By William Peacock, Esq. on March 22, 2013 | Last updated on March 21, 2019

Maryland has a need for public safety measures. There's a reason some people call it "Balti-murder" after all. Of course, the means chosen to achieve that public interest must survive intermediate scrutiny by having a fit that is "reasonable, not perfect."

Do the means fit the need? The state's justifications include:

  • Keeping lawful concealed carry guns off the street to prevent gun theft by criminals;
  • Ensuring that confrontations, such as road rage or bar fights, don’t result in death;
  • Less chance of confusing police officers (armed third parties, which side are they on?);
  • Curtailing the presence of guns in routine police-citizen encounters (more guns necessitates more police caution and less friendliness and trust);
  • Reducing the number of handgun-sighting investigations; and
  • Facilitating identification of handgun carriers who are threats.

Obviously, those points are subject to some debate. Do we deprive someone of a constitutional right because someone might steal their gun? Does the need for easier encounters between police and citizens, and reduced investigations of (sometimes lawful) public gun possession justify reduced rights?

However, in concert with the Second Circuit’s similar decision, the Fourth deferred to the judgment of the legislature, as it was satisfied that there is a “reasonable fit” here. The law provides a means to obtain a concealed carry permit if you can demonstrate specific, articulable need. Otherwise, it serves the above arguable policy points.

Needless to say, this probably won’t be the end of the battle. A petition for rehearing is a near-certainty at this point, as are petitions to the Supreme Court for certiorari in the many similar ongoing Second Amendment cases across the nation.

Bloomberg points out one interesting tidbit — all three justices on this panel were appointed by Democrats (two by President Obama, one by President Clinton). It makes one wonder if a rehearing, by the entire typically-conservative Fourth Circuit, would result in a different outcome.

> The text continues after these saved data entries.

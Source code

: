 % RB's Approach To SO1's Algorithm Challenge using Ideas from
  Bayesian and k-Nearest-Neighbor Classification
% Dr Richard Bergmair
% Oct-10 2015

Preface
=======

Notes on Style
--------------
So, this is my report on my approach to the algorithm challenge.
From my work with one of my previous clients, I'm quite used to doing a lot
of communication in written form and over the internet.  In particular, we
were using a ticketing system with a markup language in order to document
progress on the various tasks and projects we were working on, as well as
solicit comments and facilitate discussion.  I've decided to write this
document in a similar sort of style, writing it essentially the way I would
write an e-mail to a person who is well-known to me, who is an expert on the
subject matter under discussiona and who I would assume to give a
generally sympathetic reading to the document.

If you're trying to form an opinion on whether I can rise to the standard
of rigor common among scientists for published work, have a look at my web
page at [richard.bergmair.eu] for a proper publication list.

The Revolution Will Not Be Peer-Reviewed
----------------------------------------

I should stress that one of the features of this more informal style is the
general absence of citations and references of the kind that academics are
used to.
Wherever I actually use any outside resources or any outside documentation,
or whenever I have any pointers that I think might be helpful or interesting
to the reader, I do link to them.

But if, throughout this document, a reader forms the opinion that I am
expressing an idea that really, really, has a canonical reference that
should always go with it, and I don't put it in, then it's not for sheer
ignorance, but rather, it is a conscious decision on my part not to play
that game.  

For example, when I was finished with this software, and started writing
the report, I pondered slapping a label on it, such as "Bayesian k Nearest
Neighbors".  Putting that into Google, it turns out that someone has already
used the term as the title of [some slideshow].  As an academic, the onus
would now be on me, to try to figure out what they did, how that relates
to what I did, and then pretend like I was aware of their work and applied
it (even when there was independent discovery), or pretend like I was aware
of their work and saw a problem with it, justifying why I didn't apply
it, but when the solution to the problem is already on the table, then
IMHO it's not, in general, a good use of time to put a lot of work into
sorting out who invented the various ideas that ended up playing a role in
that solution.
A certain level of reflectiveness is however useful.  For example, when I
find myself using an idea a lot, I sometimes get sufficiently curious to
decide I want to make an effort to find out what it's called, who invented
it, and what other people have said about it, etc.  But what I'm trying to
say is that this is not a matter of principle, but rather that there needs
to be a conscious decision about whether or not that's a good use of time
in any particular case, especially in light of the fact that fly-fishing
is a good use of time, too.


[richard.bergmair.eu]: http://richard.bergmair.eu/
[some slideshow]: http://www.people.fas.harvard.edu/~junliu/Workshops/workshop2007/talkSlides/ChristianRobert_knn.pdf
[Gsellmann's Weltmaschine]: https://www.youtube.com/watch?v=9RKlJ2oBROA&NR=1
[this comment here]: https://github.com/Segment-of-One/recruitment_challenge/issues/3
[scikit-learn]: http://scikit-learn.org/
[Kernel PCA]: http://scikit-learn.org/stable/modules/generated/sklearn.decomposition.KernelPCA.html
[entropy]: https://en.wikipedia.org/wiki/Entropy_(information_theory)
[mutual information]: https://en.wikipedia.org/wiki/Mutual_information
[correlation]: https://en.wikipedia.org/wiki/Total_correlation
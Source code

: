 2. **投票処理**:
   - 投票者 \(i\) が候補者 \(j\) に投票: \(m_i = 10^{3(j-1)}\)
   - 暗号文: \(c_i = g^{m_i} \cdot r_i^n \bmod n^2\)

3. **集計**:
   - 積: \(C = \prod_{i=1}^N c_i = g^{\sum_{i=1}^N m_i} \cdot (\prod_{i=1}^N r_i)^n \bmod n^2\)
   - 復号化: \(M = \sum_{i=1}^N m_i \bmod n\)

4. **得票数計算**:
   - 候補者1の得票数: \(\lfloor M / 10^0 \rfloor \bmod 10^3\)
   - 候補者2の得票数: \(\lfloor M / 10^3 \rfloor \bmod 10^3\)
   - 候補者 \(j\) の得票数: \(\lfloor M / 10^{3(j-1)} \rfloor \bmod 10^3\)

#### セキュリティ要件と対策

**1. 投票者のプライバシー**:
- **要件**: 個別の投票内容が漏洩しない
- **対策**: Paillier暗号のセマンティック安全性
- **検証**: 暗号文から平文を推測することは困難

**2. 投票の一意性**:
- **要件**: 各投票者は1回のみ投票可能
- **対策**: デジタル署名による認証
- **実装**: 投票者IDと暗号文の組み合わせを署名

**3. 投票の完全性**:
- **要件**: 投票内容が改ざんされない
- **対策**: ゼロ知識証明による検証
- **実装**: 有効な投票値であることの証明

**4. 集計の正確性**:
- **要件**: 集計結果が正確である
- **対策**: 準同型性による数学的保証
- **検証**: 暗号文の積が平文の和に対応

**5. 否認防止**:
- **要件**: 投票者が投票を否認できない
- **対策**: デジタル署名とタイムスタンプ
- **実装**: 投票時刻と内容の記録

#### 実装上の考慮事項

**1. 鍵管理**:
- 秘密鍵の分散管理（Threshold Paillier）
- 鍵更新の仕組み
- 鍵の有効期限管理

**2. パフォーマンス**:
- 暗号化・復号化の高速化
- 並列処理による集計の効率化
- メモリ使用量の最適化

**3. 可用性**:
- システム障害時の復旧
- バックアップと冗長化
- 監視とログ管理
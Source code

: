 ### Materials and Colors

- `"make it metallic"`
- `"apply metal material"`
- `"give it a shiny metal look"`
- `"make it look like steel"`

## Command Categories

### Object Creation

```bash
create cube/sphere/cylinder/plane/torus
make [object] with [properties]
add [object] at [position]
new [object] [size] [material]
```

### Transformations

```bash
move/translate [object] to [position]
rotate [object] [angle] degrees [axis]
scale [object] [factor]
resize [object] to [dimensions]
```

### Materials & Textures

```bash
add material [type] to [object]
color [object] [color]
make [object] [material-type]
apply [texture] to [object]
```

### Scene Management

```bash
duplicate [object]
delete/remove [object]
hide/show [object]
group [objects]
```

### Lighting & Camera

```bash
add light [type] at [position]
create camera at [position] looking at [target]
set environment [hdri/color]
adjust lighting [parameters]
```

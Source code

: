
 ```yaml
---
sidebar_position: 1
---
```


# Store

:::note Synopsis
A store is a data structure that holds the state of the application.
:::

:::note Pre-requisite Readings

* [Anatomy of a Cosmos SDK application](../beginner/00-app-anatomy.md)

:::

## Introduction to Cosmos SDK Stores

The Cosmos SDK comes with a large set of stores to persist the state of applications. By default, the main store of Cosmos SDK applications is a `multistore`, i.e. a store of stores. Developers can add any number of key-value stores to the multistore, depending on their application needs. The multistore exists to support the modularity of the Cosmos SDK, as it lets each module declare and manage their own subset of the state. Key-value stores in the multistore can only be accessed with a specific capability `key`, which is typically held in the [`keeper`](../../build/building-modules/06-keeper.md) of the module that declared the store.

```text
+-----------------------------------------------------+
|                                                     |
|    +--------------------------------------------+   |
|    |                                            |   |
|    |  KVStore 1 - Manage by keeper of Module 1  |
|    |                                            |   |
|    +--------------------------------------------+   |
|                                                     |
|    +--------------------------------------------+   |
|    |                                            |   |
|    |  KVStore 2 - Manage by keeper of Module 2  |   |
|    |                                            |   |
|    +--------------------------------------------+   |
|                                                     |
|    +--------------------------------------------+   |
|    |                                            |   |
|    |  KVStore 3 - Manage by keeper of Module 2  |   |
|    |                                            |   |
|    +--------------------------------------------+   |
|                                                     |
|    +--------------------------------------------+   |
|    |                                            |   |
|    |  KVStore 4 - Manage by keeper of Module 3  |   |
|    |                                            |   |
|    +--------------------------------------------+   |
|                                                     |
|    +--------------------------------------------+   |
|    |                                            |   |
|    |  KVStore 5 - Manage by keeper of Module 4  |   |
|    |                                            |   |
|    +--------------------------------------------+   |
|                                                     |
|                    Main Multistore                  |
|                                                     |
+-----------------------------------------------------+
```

It also continues to beg the ever important inquiry of whether, or perhaps when (as it’s becoming more and more clear that concealed carry jurisprudence is a mess) the Supreme Court will finally step and solve the circuit splits.

The Seventh Circuit says that the right to bear arms extends outside of one’s own home and concealed carry is a right — but reasonable restrictions might be allowable. The Second and Fourth Circuits approve “may issue” or “good-and-substantial reason” requirements. The Tenth Circuit says there is no right to bear arms in public, citing dicta in an ancient case involving guys on a boat.

State courts have fallen on either side, and everywhere in between.